第4章 開き直りました
スティーブンさんは健康的に笑う。
「それじゃ、ちょっと走りに行こうか」
「え。お断りします」
「……ハルカ?」
室内温度が10℃ほど低下いたしました。
だが譲れないものは譲れない!
「あ、明日から! 明日から頑張ります!! スティーブンさんは貴重な休日ですからおやすみ下さい!!」
逃げようとするが、ガシッと襟首つかまれた!
「ハルカ。その『明日から』は永遠に来ない。思い立ったらすぐ始めるんだ」
「じ、じ、じゃあ私一人で走って参ります! スティーブンさんはソファで寝ていて下さい」
「いや僕も走るよ。最近、デスクワークが多くてなまってるからね。
運動はいいぞ。ストレス解消になるし循環器機能も改善する、免疫力もつくし、もちろんダイエットにもなる」
「ケガをいたします! スティーブンさんに何かあったら!!」
「屁理屈ばかり言うんじゃ無い、さ、行くぞ!」
スティーブンさんは私を引きずってゆく。
「いやああああ!」
この世の終わりのような声が響いたのであった。
…………
…………
そしてジャージに着替え、公園のランニングコースに来たのであるが、
「す、スティーブンさん……あ、足が痛い……」
「まだ一周もしていないのにかい?」
私に合わせてスローペースで走ってたスティーブンさんは、汗どころか息も切らしてない。

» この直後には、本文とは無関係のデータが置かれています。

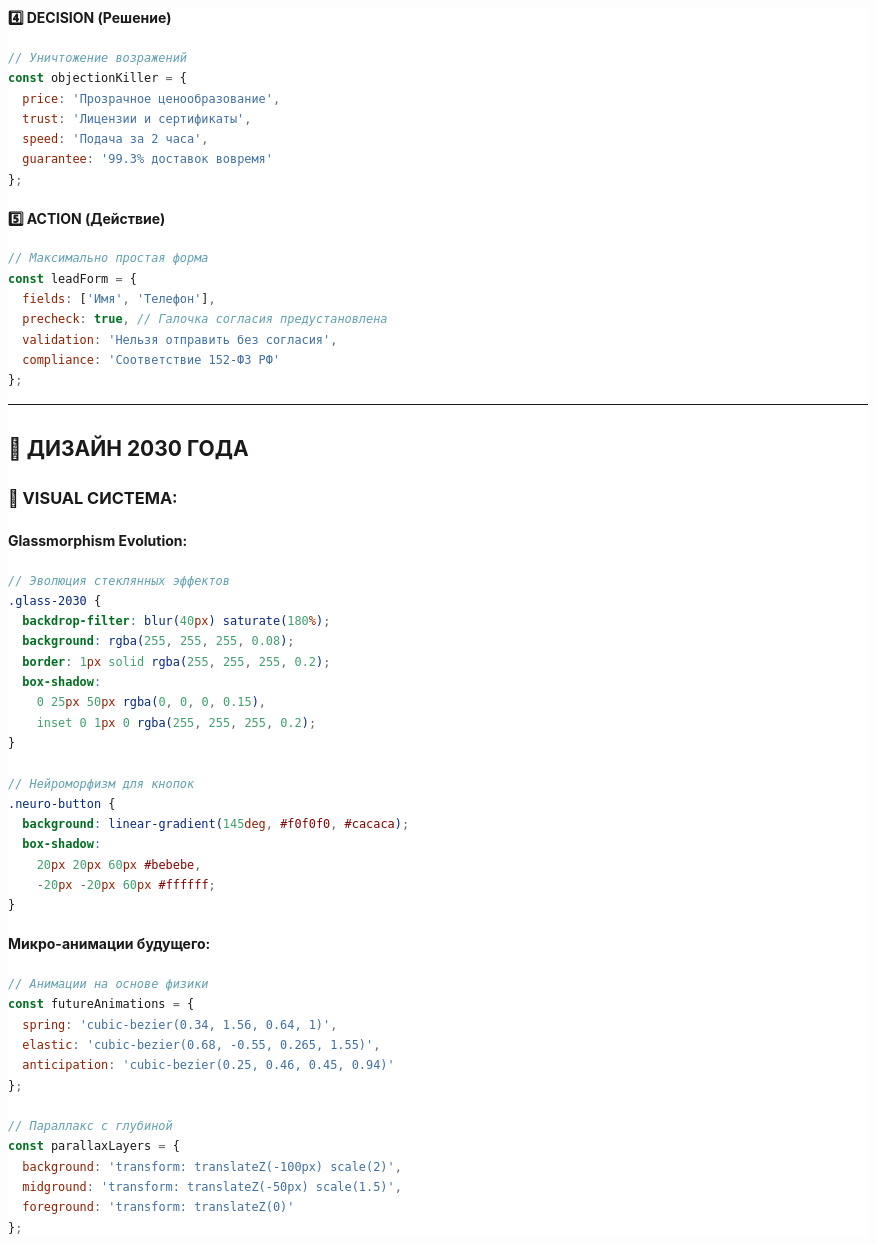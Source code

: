 #### **4️⃣ DECISION (Решение)**
```javascript
// Уничтожение возражений
const objectionKiller = {
  price: 'Прозрачное ценообразование',
  trust: 'Лицензии и сертификаты',
  speed: 'Подача за 2 часа',
  guarantee: '99.3% доставок вовремя'
};
```

#### **5️⃣ ACTION (Действие)**
```javascript
// Максимально простая форма
const leadForm = {
  fields: ['Имя', 'Телефон'],
  precheck: true, // Галочка согласия предустановлена
  validation: 'Нельзя отправить без согласия',
  compliance: 'Соответствие 152-ФЗ РФ'
};
```

---

## 🎨 ДИЗАЙН 2030 ГОДА

### **🌟 VISUAL СИСТЕМА:**

#### **Glassmorphism Evolution:**
```scss
// Эволюция стеклянных эффектов
.glass-2030 {
  backdrop-filter: blur(40px) saturate(180%);
  background: rgba(255, 255, 255, 0.08);
  border: 1px solid rgba(255, 255, 255, 0.2);
  box-shadow: 
    0 25px 50px rgba(0, 0, 0, 0.15),
    inset 0 1px 0 rgba(255, 255, 255, 0.2);
}

// Нейроморфизм для кнопок
.neuro-button {
  background: linear-gradient(145deg, #f0f0f0, #cacaca);
  box-shadow: 
    20px 20px 60px #bebebe,
    -20px -20px 60px #ffffff;
}
```

#### **Микро-анимации будущего:**
```javascript
// Анимации на основе физики
const futureAnimations = {
  spring: 'cubic-bezier(0.34, 1.56, 0.64, 1)',
  elastic: 'cubic-bezier(0.68, -0.55, 0.265, 1.55)',
  anticipation: 'cubic-bezier(0.25, 0.46, 0.45, 0.94)'
};

// Параллакс с глубиной
const parallaxLayers = {
  background: 'transform: translateZ(-100px) scale(2)',
  midground: 'transform: translateZ(-50px) scale(1.5)', 
  foreground: 'transform: translateZ(0)'
};
```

「もしや急に激しい運動をしたから靱帯に損傷が……!!」
私は、いだだだと、足を押さえるが、
「単なる筋肉痛だろう。少しベンチで休もうか」
呆れたように言われたっ!!
「やっぱり元々基礎体力が無いから、持久力が続かないか……」
ベンチで私の足の状態を確かめながら、淡々と刃を突き刺すスティーブンさん。
「すみません……」
けど彼は立ち上がった。
「僕こそ悪かったよ。嫌がっているのに無理に誘って。帰ろうか」
「え?」
「こういう状態で無理をすると、本当に足を痛める。今日は身体を動かす程度のつもりだったし、目的は果たしたよ」
急に悪いことをしたような気になってしまったが、
「帰ろう、ハルカ」
「はい」
私たちは手をつなぎ、家路についたのであった。
「ルームランナーでも買うかなあ……運動量もチェック出来るし」
ボソッと、敵が恐ろしいことを言ったのが聞こえた気がした……。